Using the data below, copy every line that contains the word "these".

*** Opening Records for processing ***

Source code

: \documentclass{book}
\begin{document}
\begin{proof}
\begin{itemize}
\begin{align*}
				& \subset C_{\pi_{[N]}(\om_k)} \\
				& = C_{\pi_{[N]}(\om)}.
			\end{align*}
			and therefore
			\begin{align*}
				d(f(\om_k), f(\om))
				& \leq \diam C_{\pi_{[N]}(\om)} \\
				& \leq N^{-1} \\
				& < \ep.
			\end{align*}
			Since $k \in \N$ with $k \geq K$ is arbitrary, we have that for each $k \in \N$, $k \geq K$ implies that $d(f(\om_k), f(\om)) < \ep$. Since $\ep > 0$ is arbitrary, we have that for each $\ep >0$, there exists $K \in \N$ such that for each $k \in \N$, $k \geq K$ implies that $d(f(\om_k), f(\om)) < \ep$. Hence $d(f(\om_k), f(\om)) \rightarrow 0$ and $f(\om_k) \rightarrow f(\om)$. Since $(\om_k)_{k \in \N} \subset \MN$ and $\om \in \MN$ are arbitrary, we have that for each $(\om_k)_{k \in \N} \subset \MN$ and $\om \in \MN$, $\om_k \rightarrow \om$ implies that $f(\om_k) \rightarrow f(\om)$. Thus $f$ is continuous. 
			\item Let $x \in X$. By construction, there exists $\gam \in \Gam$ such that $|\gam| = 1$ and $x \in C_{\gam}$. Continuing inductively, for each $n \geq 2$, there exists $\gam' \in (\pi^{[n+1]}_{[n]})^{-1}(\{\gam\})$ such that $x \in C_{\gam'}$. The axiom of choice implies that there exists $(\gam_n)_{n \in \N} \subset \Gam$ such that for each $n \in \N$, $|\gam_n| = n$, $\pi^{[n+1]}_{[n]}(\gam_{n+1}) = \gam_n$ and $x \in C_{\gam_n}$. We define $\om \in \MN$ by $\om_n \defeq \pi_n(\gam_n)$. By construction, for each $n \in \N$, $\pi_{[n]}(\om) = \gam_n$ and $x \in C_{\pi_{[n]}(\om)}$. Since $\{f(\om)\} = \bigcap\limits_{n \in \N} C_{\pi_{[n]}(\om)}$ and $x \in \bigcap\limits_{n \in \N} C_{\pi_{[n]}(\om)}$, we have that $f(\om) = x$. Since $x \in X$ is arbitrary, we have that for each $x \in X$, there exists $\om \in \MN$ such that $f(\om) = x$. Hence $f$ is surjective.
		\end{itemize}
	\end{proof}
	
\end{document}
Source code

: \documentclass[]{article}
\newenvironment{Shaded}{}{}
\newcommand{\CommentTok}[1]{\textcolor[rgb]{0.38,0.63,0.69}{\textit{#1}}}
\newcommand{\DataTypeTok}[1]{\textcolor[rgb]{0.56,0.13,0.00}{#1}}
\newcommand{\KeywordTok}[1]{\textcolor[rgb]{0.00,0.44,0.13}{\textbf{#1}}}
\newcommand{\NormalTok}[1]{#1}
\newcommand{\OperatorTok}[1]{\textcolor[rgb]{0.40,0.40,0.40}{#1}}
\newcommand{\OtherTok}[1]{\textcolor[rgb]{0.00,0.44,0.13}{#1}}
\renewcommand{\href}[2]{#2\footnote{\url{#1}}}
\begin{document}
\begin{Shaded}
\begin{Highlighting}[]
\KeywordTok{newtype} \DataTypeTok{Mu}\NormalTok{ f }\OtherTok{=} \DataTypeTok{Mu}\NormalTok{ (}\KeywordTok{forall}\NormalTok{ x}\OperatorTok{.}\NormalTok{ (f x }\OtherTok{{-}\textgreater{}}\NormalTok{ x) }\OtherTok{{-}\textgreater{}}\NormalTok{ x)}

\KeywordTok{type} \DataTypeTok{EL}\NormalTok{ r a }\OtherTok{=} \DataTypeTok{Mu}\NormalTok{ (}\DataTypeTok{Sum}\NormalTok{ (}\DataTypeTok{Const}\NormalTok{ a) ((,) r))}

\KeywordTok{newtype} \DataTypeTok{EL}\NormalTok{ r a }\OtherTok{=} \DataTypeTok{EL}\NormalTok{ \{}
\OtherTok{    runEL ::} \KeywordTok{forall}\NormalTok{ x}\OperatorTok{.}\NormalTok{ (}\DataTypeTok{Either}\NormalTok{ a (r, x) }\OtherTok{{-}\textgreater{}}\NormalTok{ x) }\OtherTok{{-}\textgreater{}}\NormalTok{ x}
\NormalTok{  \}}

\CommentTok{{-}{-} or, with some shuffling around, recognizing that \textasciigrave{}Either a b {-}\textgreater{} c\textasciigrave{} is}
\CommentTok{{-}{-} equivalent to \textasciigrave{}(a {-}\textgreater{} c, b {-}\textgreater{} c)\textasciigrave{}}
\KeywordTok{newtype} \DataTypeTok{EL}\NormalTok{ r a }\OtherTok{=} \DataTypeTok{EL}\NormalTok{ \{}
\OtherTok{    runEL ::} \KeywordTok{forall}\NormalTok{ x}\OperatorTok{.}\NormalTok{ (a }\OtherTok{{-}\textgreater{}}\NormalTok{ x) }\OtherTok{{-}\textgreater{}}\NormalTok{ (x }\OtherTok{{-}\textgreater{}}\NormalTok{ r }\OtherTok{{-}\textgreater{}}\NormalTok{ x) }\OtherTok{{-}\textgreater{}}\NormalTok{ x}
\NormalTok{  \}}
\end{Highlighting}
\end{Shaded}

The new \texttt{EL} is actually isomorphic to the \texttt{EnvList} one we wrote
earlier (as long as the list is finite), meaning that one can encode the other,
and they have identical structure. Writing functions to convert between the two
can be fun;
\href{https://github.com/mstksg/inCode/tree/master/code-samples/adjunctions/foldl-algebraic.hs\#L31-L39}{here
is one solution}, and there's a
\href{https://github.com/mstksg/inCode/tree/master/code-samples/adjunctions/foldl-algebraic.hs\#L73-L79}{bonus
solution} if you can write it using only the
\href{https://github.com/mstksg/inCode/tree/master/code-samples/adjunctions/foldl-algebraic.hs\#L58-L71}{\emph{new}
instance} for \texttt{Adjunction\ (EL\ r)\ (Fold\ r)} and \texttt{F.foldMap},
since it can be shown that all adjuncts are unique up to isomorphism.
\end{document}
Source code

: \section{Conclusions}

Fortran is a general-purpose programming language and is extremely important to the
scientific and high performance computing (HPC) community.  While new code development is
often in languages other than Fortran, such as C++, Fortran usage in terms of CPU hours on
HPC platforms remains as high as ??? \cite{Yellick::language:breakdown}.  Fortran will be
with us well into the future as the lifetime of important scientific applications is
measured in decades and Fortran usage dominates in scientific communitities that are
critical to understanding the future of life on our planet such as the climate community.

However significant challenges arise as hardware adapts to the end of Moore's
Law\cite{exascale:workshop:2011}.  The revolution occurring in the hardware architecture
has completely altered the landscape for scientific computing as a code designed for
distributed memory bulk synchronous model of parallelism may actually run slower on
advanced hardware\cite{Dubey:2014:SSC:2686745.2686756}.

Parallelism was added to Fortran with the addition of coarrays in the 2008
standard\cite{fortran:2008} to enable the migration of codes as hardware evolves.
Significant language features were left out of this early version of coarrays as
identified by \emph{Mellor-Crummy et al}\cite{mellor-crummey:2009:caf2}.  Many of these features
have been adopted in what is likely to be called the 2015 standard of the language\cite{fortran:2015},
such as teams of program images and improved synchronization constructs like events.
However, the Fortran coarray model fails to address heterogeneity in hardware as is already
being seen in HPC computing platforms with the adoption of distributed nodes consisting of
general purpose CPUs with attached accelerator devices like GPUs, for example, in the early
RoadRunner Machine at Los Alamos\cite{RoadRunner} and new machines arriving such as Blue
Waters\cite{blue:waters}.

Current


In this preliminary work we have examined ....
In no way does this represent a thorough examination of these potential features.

*** Closing Records for processing ***

**Solution to this task**
identified by \emph{Mellor-Crummy et al}\cite{mellor-crummey:2009:caf2}.  Many of these features
In no way does this represent a thorough examination of these potential features.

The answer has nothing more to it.